Sein scharf geschnittenes, fleischloses Gesicht ist so unleserlich wie eine Klinge oder ein Totenkopf. Er rollt den Plan oder die Karte mit geübter Hand zusammen, verschnürt sie mit einer Kordel und schiebt sie in ein Regal hinter sich, wo sie zwischen Tausenden ihresgleichen verschwindet. Seine Bewegungen sind die eines alten Mannes, für den Eile eine vergessene schlechte Angewohnheit ist.
Sein Schritt ist huckelig-ruckelig, aber seine Hände sind gepflegt und akkurat.
»Mittagspause ist vorbei«, ruft er seiner Mannschaft zu, obwohl nicht eine Spur von Essen zu sehen ist.
Die Mitarbeiter zögern, bilden einen unregelmäßigen Eruw um den Mejwen, bereit, ihn vor jedem weltlichen Ärger zu schützen, der von diesen zwei Dienstmarken in ihrer Mitte ausgehen könnte.

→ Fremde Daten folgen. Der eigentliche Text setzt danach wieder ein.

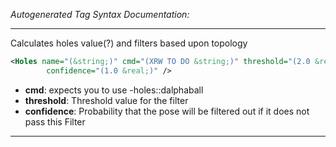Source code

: _Autogenerated Tag Syntax Documentation:_

---
Calculates holes value(?) and filters based upon topology

```xml
<Holes name="(&string;)" cmd="(XRW TO DO &string;)" threshold="(2.0 &real;)"
        confidence="(1.0 &real;)" />
```

-   **cmd**: expects you to use -holes::dalphaball
-   **threshold**: Threshold value for the filter
-   **confidence**: Probability that the pose will be filtered out if it does not pass this Filter

---
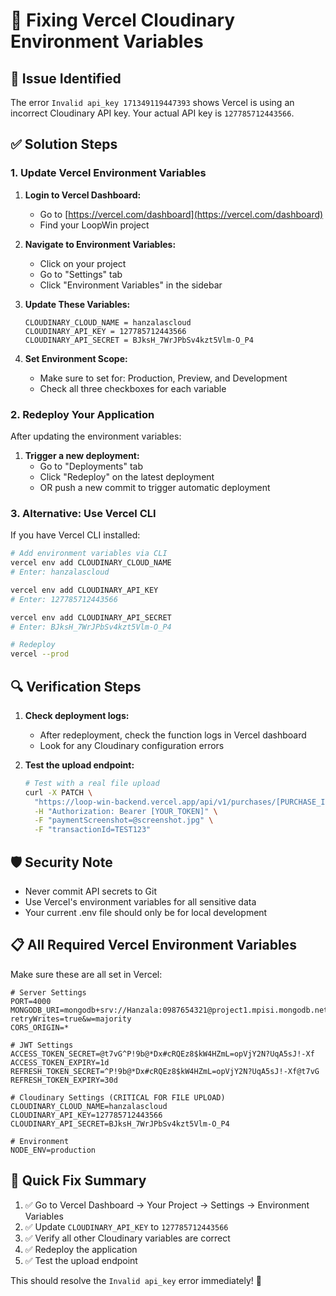 # 🔧 Fixing Vercel Cloudinary Environment Variables

## 🚨 Issue Identified
The error `Invalid api_key 171349119447393` shows Vercel is using an incorrect Cloudinary API key. Your actual API key is `127785712443566`.

## ✅ Solution Steps

### 1. Update Vercel Environment Variables

1. **Login to Vercel Dashboard:**
   - Go to [https://vercel.com/dashboard](https://vercel.com/dashboard)
   - Find your LoopWin project

2. **Navigate to Environment Variables:**
   - Click on your project
   - Go to "Settings" tab
   - Click "Environment Variables" in the sidebar

3. **Update These Variables:**
   ```
   CLOUDINARY_CLOUD_NAME = hanzalascloud
   CLOUDINARY_API_KEY = 127785712443566
   CLOUDINARY_API_SECRET = BJksH_7WrJPbSv4kzt5Vlm-O_P4
   ```

4. **Set Environment Scope:**
   - Make sure to set for: Production, Preview, and Development
   - Check all three checkboxes for each variable

### 2. Redeploy Your Application

After updating the environment variables:

1. **Trigger a new deployment:**
   - Go to "Deployments" tab
   - Click "Redeploy" on the latest deployment
   - OR push a new commit to trigger automatic deployment

### 3. Alternative: Use Vercel CLI

If you have Vercel CLI installed:

```bash
# Add environment variables via CLI
vercel env add CLOUDINARY_CLOUD_NAME
# Enter: hanzalascloud

vercel env add CLOUDINARY_API_KEY  
# Enter: 127785712443566

vercel env add CLOUDINARY_API_SECRET
# Enter: BJksH_7WrJPbSv4kzt5Vlm-O_P4

# Redeploy
vercel --prod
```

## 🔍 Verification Steps

1. **Check deployment logs:**
   - After redeployment, check the function logs in Vercel dashboard
   - Look for any Cloudinary configuration errors

2. **Test the upload endpoint:**
   ```bash
   # Test with a real file upload
   curl -X PATCH \
     "https://loop-win-backend.vercel.app/api/v1/purchases/[PURCHASE_ID]/upload-screenshot" \
     -H "Authorization: Bearer [YOUR_TOKEN]" \
     -F "paymentScreenshot=@screenshot.jpg" \
     -F "transactionId=TEST123"
   ```

## 🛡️ Security Note

- Never commit API secrets to Git
- Use Vercel's environment variables for all sensitive data
- Your current .env file should only be for local development

## 📋 All Required Vercel Environment Variables

Make sure these are all set in Vercel:

```env
# Server Settings
PORT=4000
MONGODB_URI=mongodb+srv://Hanzala:0987654321@project1.mpisi.mongodb.net/loopWin?retryWrites=true&w=majority
CORS_ORIGIN=*

# JWT Settings  
ACCESS_TOKEN_SECRET=@t7vG^P!9b@*Dx#cRQEz8$kW4HZmL=opVjY2N?UqA5sJ!-Xf
ACCESS_TOKEN_EXPIRY=1d
REFRESH_TOKEN_SECRET=^P!9b@*Dx#cRQEz8$kW4HZmL=opVjY2N?UqA5sJ!-Xf@t7vG
REFRESH_TOKEN_EXPIRY=30d

# Cloudinary Settings (CRITICAL FOR FILE UPLOAD)
CLOUDINARY_CLOUD_NAME=hanzalascloud
CLOUDINARY_API_KEY=127785712443566
CLOUDINARY_API_SECRET=BJksH_7WrJPbSv4kzt5Vlm-O_P4

# Environment
NODE_ENV=production
```

## 🎯 Quick Fix Summary

1. ✅ Go to Vercel Dashboard → Your Project → Settings → Environment Variables
2. ✅ Update `CLOUDINARY_API_KEY` to `127785712443566`
3. ✅ Verify all other Cloudinary variables are correct
4. ✅ Redeploy the application
5. ✅ Test the upload endpoint

This should resolve the `Invalid api_key` error immediately! 🚀
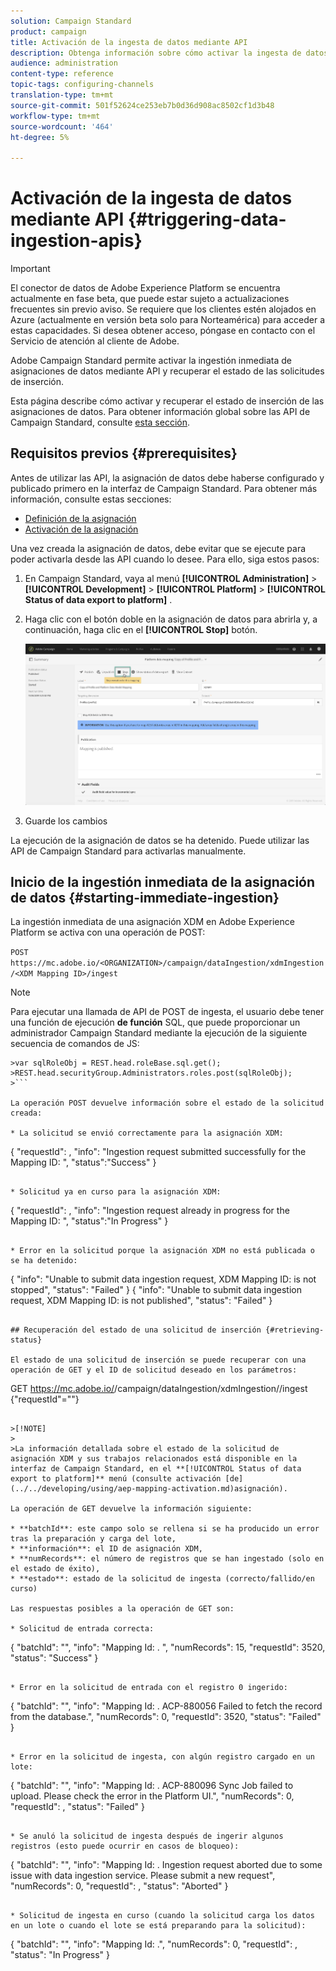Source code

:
 ```yaml
---
solution: Campaign Standard
product: campaign
title: Activación de la ingesta de datos mediante API
description: Obtenga información sobre cómo activar la ingesta de datos mediante API.
audience: administration
content-type: reference
topic-tags: configuring-channels
translation-type: tm+mt
source-git-commit: 501f52624ce253eb7b0d36d908ac8502cf1d3b48
workflow-type: tm+mt
source-wordcount: '464'
ht-degree: 5%

---
```



# Activación de la ingesta de datos mediante API {#triggering-data-ingestion-apis}

>[!IMPORTANT]
>
>El conector de datos de Adobe Experience Platform se encuentra actualmente en fase beta, que puede estar sujeto a actualizaciones frecuentes sin previo aviso. Se requiere que los clientes estén alojados en Azure (actualmente en versión beta solo para Norteamérica) para acceder a estas capacidades. Si desea obtener acceso, póngase en contacto con el Servicio de atención al cliente de Adobe.

Adobe Campaign Standard permite activar la ingestión inmediata de asignaciones de datos mediante API y recuperar el estado de las solicitudes de inserción.

Esta página describe cómo activar y recuperar el estado de inserción de las asignaciones de datos. Para obtener información global sobre las API de Campaign Standard, consulte [esta sección](../../api/using/get-started-apis.md).

## Requisitos previos {#prerequisites}

Antes de utilizar las API, la asignación de datos debe haberse configurado y publicado primero en la interfaz de Campaign Standard. Para obtener más información, consulte estas secciones:

* [Definición de la asignación](../../developing/using/aep-mapping-definition.md)
* [Activación de la asignación](../../developing/using/aep-mapping-activation.md)

Una vez creada la asignación de datos, debe evitar que se ejecute para poder activarla desde las API cuando lo desee. Para ello, siga estos pasos:

1. En Campaign Standard, vaya al menú **[!UICONTROL Administration]** > **[!UICONTROL Development]** > **[!UICONTROL Platform]** > **[!UICONTROL Status of data export to platform]** .

1. Haga clic con el botón doble en la asignación de datos para abrirla y, a continuación, haga clic en el **[!UICONTROL Stop]** botón.

   ![](assets/aep_datamapping_stop.png)

1. Guarde los cambios

La ejecución de la asignación de datos se ha detenido. Puede utilizar las API de Campaign Standard para activarlas manualmente.

## Inicio de la ingestión inmediata de la asignación de datos {#starting-immediate-ingestion}

La ingestión inmediata de una asignación XDM en Adobe Experience Platform se activa con una operación de POST:

`POST https://mc.adobe.io/<ORGANIZATION>/campaign/dataIngestion/xdmIngestion/<XDM Mapping ID>/ingest`

>[!NOTE]
>
>Para ejecutar una llamada de API de POST de ingesta, el usuario debe tener una función de ejecución **de función** SQL, que puede proporcionar un administrador Campaign Standard mediante la ejecución de la siguiente secuencia de comandos de JS:
>
>
```
>var sqlRoleObj = REST.head.roleBase.sql.get();
>REST.head.securityGroup.Administrators.roles.post(sqlRoleObj);
>```

La operación POST devuelve información sobre el estado de la solicitud creada:

* La solicitud se envió correctamente para la asignación XDM:

```
{
"requestId": <value>,
"info": "Ingestion request submitted successfully for the Mapping ID: <value>",
"status":"Success"
}
```

* Solicitud ya en curso para la asignación XDM:

```
{
"requestId": <value>,
"info": "Ingestion request already in progress for the Mapping ID: <value>",
"status":"In Progress"
}
```

* Error en la solicitud porque la asignación XDM no está publicada o se ha detenido:

```
{
"info": "Unable to submit data ingestion request, XDM Mapping ID: <value> is not stopped",
"status": "Failed"
}
{
"info": "Unable to submit data ingestion request, XDM Mapping ID: <value> is not published",
"status": "Failed"
}
```

## Recuperación del estado de una solicitud de inserción {#retrieving-status}

El estado de una solicitud de inserción se puede recuperar con una operación de GET y el ID de solicitud deseado en los parámetros:

```
GET https://mc.adobe.io/<ORGANIZATION>/campaign/dataIngestion/xdmIngestion/<XDM Mapping ID>/ingest
{"requestId"="<value>"}
```

>[!NOTE]
>
>La información detallada sobre el estado de la solicitud de asignación XDM y sus trabajos relacionados está disponible en la interfaz de Campaign Standard, en el **[!UICONTROL Status of data export to platform]** menú (consulte activación [de](../../developing/using/aep-mapping-activation.md)asignación).

La operación de GET devuelve la información siguiente:

* **batchId**: este campo solo se rellena si se ha producido un error tras la preparación y carga del lote,
* **información**: el ID de asignación XDM,
* **numRecords**: el número de registros que se han ingestado (solo en el estado de éxito),
* **estado**: estado de la solicitud de ingesta (correcto/fallido/en curso)

Las respuestas posibles a la operación de GET son:

* Solicitud de entrada correcta:

   ```
   {
   "batchId": "",
   "info": "Mapping Id: <value>. ",
   "numRecords": 15,
   "requestId": 3520,
   "status": "Success"
   }
   ```

* Error en la solicitud de entrada con el registro 0 ingerido:

   ```
   {
   "batchId": "",
   "info": "Mapping Id: <value>. ACP-880056 Failed to fetch the record from the database.",
   "numRecords": 0,
   "requestId": 3520,
   "status": "Failed"
   }
   ```

* Error en la solicitud de ingesta, con algún registro cargado en un lote:

   ```
   {
   "batchId": "<value>",
   "info": "Mapping Id: <value>. ACP-880096 Sync Job failed to upload. Please check the error in the Platform UI.",
   "numRecords": 0,
   "requestId": <value>,
   "status": "Failed"
   }
   ```

* Se anuló la solicitud de ingesta después de ingerir algunos registros (esto puede ocurrir en casos de bloqueo):

   ```
   {
   "batchId": "",
   "info": "Mapping Id: <value>. Ingestion request aborted due to some issue with data ingestion service. Please submit a new request",
   "numRecords": 0,
   "requestId": <value>,
   "status": "Aborted"
   }
   ```

* Solicitud de ingesta en curso (cuando la solicitud carga los datos en un lote o cuando el lote se está preparando para la solicitud):

   ```
   {
   "batchId": "",
   "info": "Mapping Id: <value>.",
   "numRecords": 0,
   "requestId": <value>,
   "status": "In Progress"
   }
   ```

»Vielleicht bleiben Sie besser in der Nähe«, sagt Landsman. »Wir müssen eventuell noch mit Ihnen reden.«
»Wartet in den Autos«, befiehlt Zimbalist. »Ihr seid im Weg.«
Sie gehen durch das Lager zur Garage. Einer dreht sich um, fasst sich zweifelnd an den aufgerollten Bart.
»Da die Mittagspause jetzt vorbei ist, Reb Itzik«, sagt er, »wäre es da in Ordnung, wenn wir zu Abend essen?«
»Hängt das Frühstück gleich mit dran«, sagt Zimbalist. »Ihr werdet die ganze Nacht zu tun haben.«
»So viel Arbeit?«, sagt Bina.
»Soll das ein Witz sein? Die brauchen Jahre, um das alles einzupacken. Ich brauche mit Sicherheit ein Frachtschiff.«
Er geht zu dem elektrischen Wasserkessel und bereitet drei Gläser vor.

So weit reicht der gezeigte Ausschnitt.